The votes are in: NFPA 731 passes
LAS VEGAS--The National Fire Protection Association's 731 standard for the Installation of Electronic Premises Security Systems, that divided the industry, passed the association's voting process last month at the NFPA World Safety Conference and Exposition here.
But the nine National Burglar & Fire Alarm Assocation members who attended the meeting questioned the fairness of the NFPA 731 vote outcome and planned to file an appeal to the standards committee within 20 days of the vote. However, the group's efforts will need to be matched by other security associations, noted Scot Colby, president of the NBFAA.
"It will take more than one letter to appeal the standard. The smallest dealers to the large manufacturers need to pay attention to what this standard will affect," he said.
NFPA members from sectors ranging from roof carpentry to compressed natural gas, attended the meeting. As NFPA members, these groups voted on all the standards discussed, including the security standard when it was introduced on the floor.
Some NFPA members in attendance didn't have an understanding of the security industry or the repercussions of the vote, claimed Colby.
"It's a travesty to the industry," Colby said. "Basically, I have to compare it to a car mechanic doing brain surgery with how the people voted."
Five security members made arguments on the floor to return the document to the Premises Security Technical Committee, while others, presented discussions in favor of the standard. In the end, the consensus was to approve NFPA 731, which effectively developed a standard in the design and installation of electronic security systems.
Although the NFPA 731 standard is non-binding until municipalities adopt it into law, the association wants the standard to be evaluated again. Rich Bielen, chief systems and applications engineer at NFPA, said the standards committee council will listened to appeals and then will meet in the middle of July to review the appeals and make a decision.
Earlier in May, the NBFAA developed a position paper to redraft the standard, expressing concern that current equipment in the industry would not meet the standard.
"It does not take into consideration small businesses and multiple family houses not mandated to have a system installed through insurance," Colby said.
Equipment alterations could also invite expenses to the industry he added.
"There will be increased costs," he said. "And with increased costs, systems would potentially not be installed."
Although the NBFAA has a large footprint to appeal the standard, some industry associations are happy with outcome.
The False Alarm Reduction Association favored the adoption of NFPA 731. Under its mission, the standard provides equipment requirements, and design and installation training standards that will help to reduce false alarms.
"The board agreed that this is long passed due," said Norma Beaubien, FARA president. "We feel like this standard is the next level to improve quality of systems and help reduce false alarms."
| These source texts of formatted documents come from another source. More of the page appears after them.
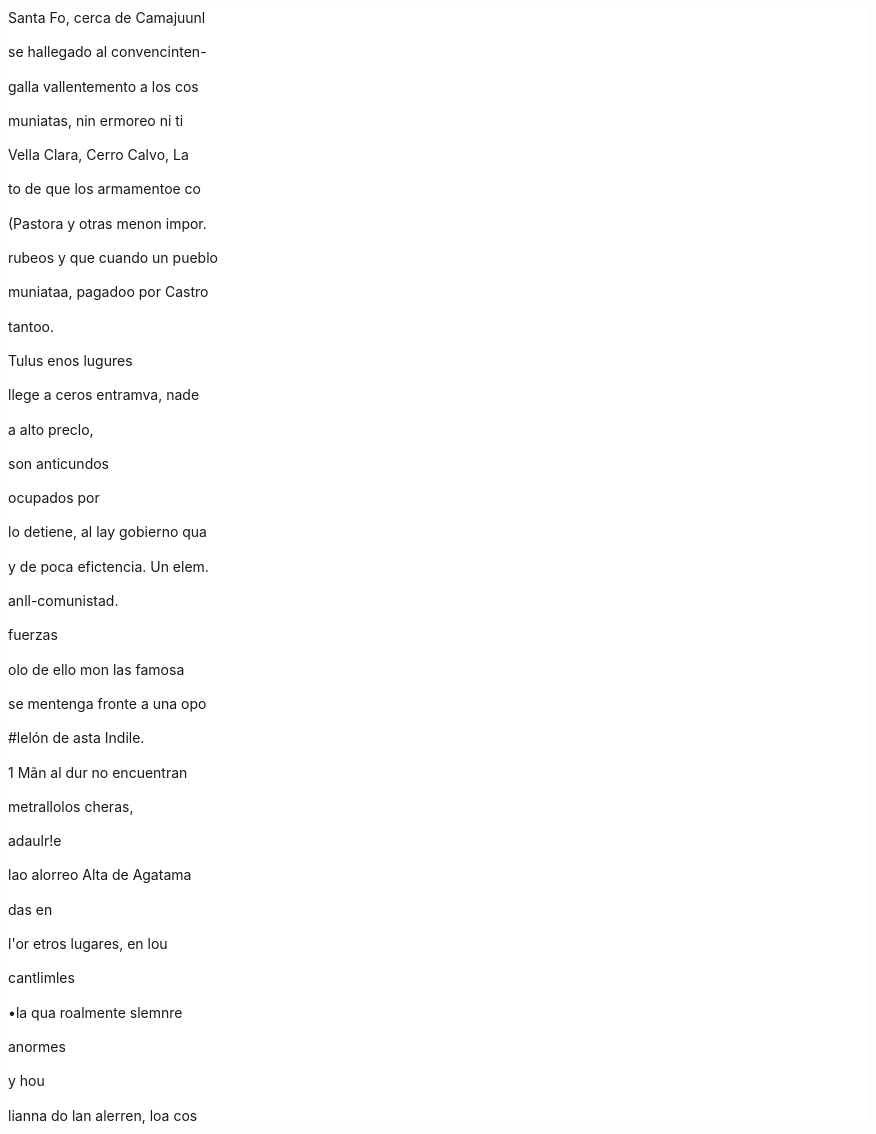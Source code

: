 Santa Fo, cerca de Camajuunl

se hallegado al convencinten-

galla vallentemento a los cos

muniatas, nin ermoreo ni ti

Vella Clara, Cerro Calvo, La

to de que los armamentoe co

(Pastora y otras menon impor.

rubeos y que cuando un pueblo

muniataa, pagadoo por Castro

tantoo.

Tulus enos lugures

llege a ceros entramva, nade

a alto preclo,

son anticundos

ocupados por

lo detiene, al lay gobierno qua

y de poca efictencia. Un elem.

anll-comunistad.

fuerzas

olo de ello mon las famosa

se mentenga fronte a una opo

#lelón de asta Indile.

1 Mãn al dur no encuentran

metrallolos cheras,

adaulr!e

lao alorreo Alta de Agatama

das en

l'or etros lugares, en lou

cantlimles

•la qua roalmente slemnre

anormes

y hou

lianna do lan alerren, loa cos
Although other associations had concerns of equipment capability of the standard the AHJ's adopt what they want, and exclude what doesn't work for them," Beaubien said.
The NBFAA fears that if municipalities adopt it, it could stifle the alarm industry.
"We do not oppose the standard, but do want it livable to this industry. Hopefully, the standards committee will allow the standard to be corrected," Colby said.
Colby added that if the NFPA develops security standards, then it should develop a security meeting and remove the other committees. "So, the vote can be done fairly, and people who are qualified to vote are present," he said.